Once you have a working definition of the different types of insider threats to your organization, you can effectively start to look for the red flags that are most often overlooked.
Catch Me If You Can
While there are behaviors that should be on any organization’s must-watch list, many companies don’t have a member of their security team that is skilled at identifying the root causes of human behavior that are sometimes better indicators of intention than the patterns established in behavior analytics.
Here’s an example shared by Eric Lackey, principal adviser, insider threat at Flashpoint. “A customer is suing a former executive who was informing a competitor. The competitor started up their own solar power company. The company goes back and does a forensic investigation of the senior executive’s computer and discovers he was sending sensitive data to his personal email,” Lackey explained. The culprit had also created PowerPoint presentations in the competitor’s name.
“That’s just so typical of what I see companies missing. It’s really low-hanging fruit. So many of the data thefts occur with employees downloading data and uploading it to their personal cloud storage or USB or sending it out via email. It’s not a matter of a file or two,” Lackey said.
Companies are missing these really large data thefts of hundreds of files that they only see post-mortem because the behavior went undetected, often for months.
The Red Flags Often Overlooked
If companies are monitoring user behavior, why are they missing hundreds of files being exfiltrated by a malicious insider?

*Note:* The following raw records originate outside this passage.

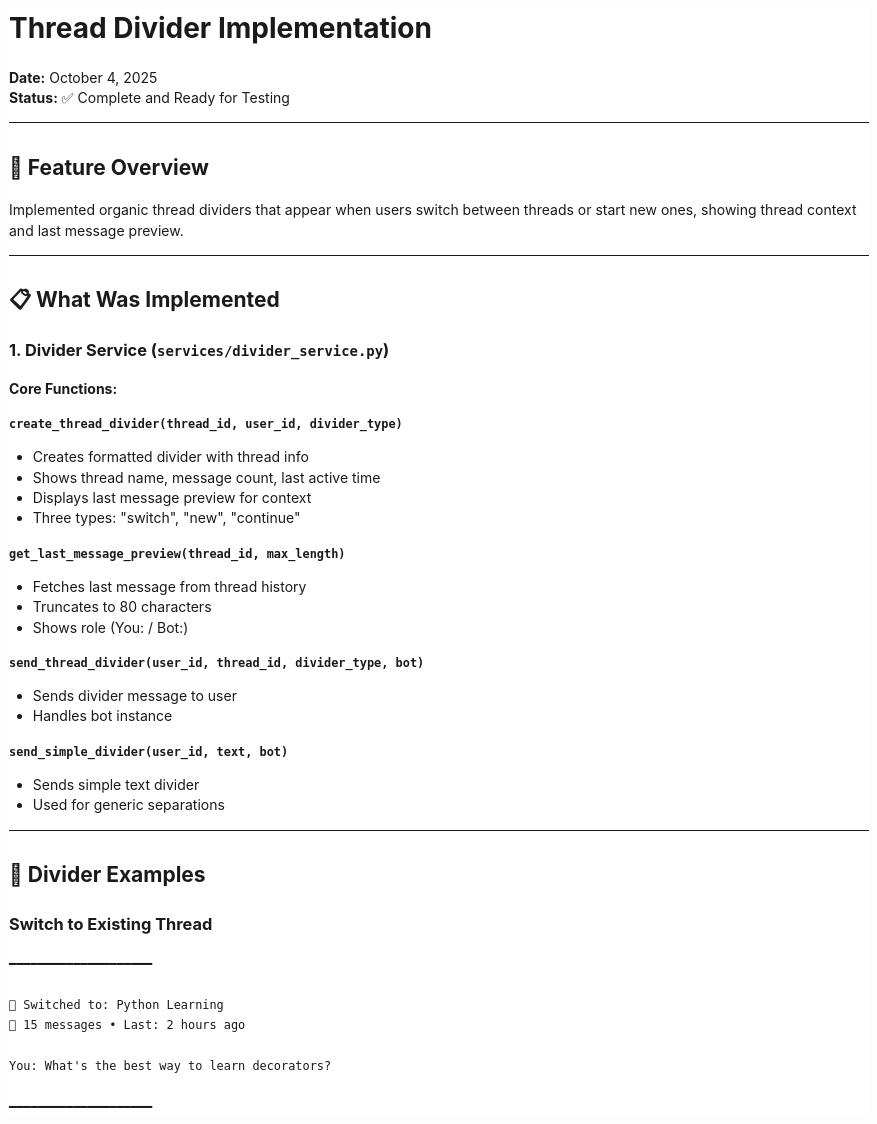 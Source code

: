 # Thread Divider Implementation

**Date:** October 4, 2025  
**Status:** ✅ Complete and Ready for Testing

---

## 🎯 Feature Overview

Implemented organic thread dividers that appear when users switch between threads or start new ones, showing thread context and last message preview.

---

## 📋 What Was Implemented

### 1. Divider Service (`services/divider_service.py`)

**Core Functions:**

**`create_thread_divider(thread_id, user_id, divider_type)`**
- Creates formatted divider with thread info
- Shows thread name, message count, last active time
- Displays last message preview for context
- Three types: "switch", "new", "continue"

**`get_last_message_preview(thread_id, max_length)`**
- Fetches last message from thread history
- Truncates to 80 characters
- Shows role (You: / Bot:)

**`send_thread_divider(user_id, thread_id, divider_type, bot)`**
- Sends divider message to user
- Handles bot instance

**`send_simple_divider(user_id, text, bot)`**
- Sends simple text divider
- Used for generic separations

---

## 🎨 Divider Examples

### Switch to Existing Thread
```
━━━━━━━━━━━━━━━━━━━━

🔀 Switched to: Python Learning
💬 15 messages • Last: 2 hours ago

You: What's the best way to learn decorators?

━━━━━━━━━━━━━━━━━━━━
```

Organizations are not looking at the right behaviors, Lackey said. The problem is a combination of issues. “Insider threat programs are the science of where human behavior and the cyber realm intersect, but the goal is to get to a point where you can predict malicious behavior.”

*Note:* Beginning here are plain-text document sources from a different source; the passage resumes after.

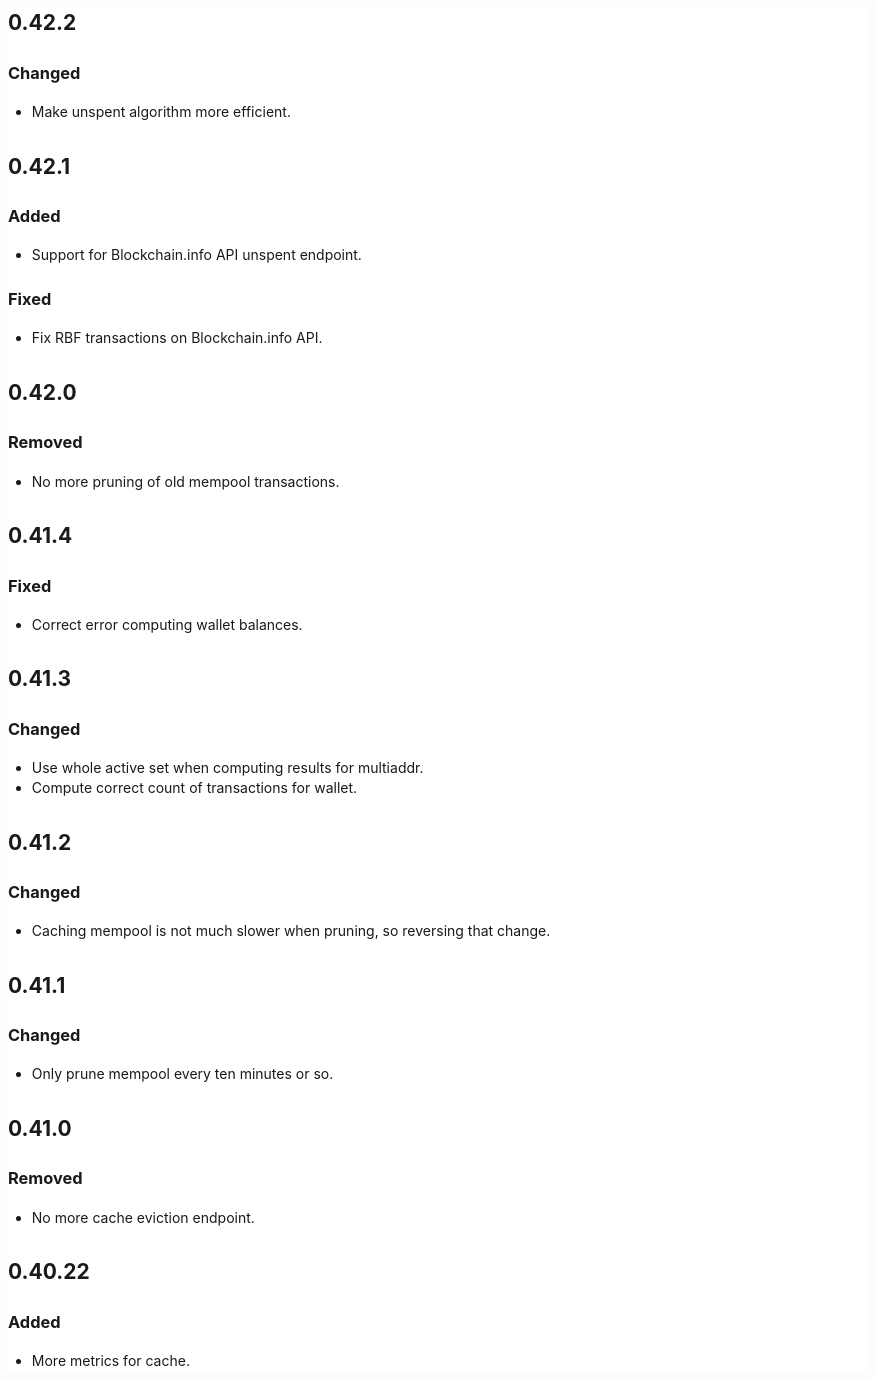 ## 0.42.2
### Changed
- Make unspent algorithm more efficient.

## 0.42.1
### Added
- Support for Blockchain.info API unspent endpoint.

### Fixed
- Fix RBF transactions on Blockchain.info API.

## 0.42.0
### Removed
- No more pruning of old mempool transactions.

## 0.41.4
### Fixed
- Correct error computing wallet balances.

## 0.41.3
### Changed
- Use whole active set when computing results for multiaddr.
- Compute correct count of transactions for wallet.

## 0.41.2
### Changed
- Caching mempool is not much slower when pruning, so reversing that change.

## 0.41.1
### Changed
- Only prune mempool every ten minutes or so.

## 0.41.0
### Removed
- No more cache eviction endpoint.

## 0.40.22
### Added
- More metrics for cache.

That’s why organizations need to rethink what behaviors are on their must watch lists, including activity on professional networking and social media sites as well as access anomalies and trends. “A lot of organizations focus on user behavior analytics tools or user activity monitoring tools and endpoint solutions, but they aren’t necessarily applying the human effort to their detection efforts,” he noted.
A Human Solution to the Problem of Human Behavior
Having people who are trained in identifying risky behaviors, such as associating somebody’s behavior of exfiltrating data with the fact that they’ve been looking for a new job for the last three months, can tie together all the pieces of detection data from their tools to look at the whole story of a person’s behavior.
“Many companies rely on data loss prevention (DLP) solutions, for example, and DLP is great as a tool, but it’s also become a bit antiquated,” Lackey said. Identifying keywords and file names is great, but many insider threat programs aren’t taking into account that the analyst looking at the screen isn’t seeing that the person has sent hundreds of documents. An alert in response to a keyword may or may not get escalated as a threat because they aren’t looking at the full scope of what the person is doing.
To see the big picture and have a successful insider threat program, organizations need to identify their staff who may already have the skills that allow them to look at and analyze human behavior.
“Train. Train. Train,” Lackey said. “There are people out there that have different skill sets, and we really need to come to the table to try and combine those skill sets—people who have come from a counterintelligence background or people who have come from auditing or fraud teams, where you can start to work together and learn from the other key indicators.”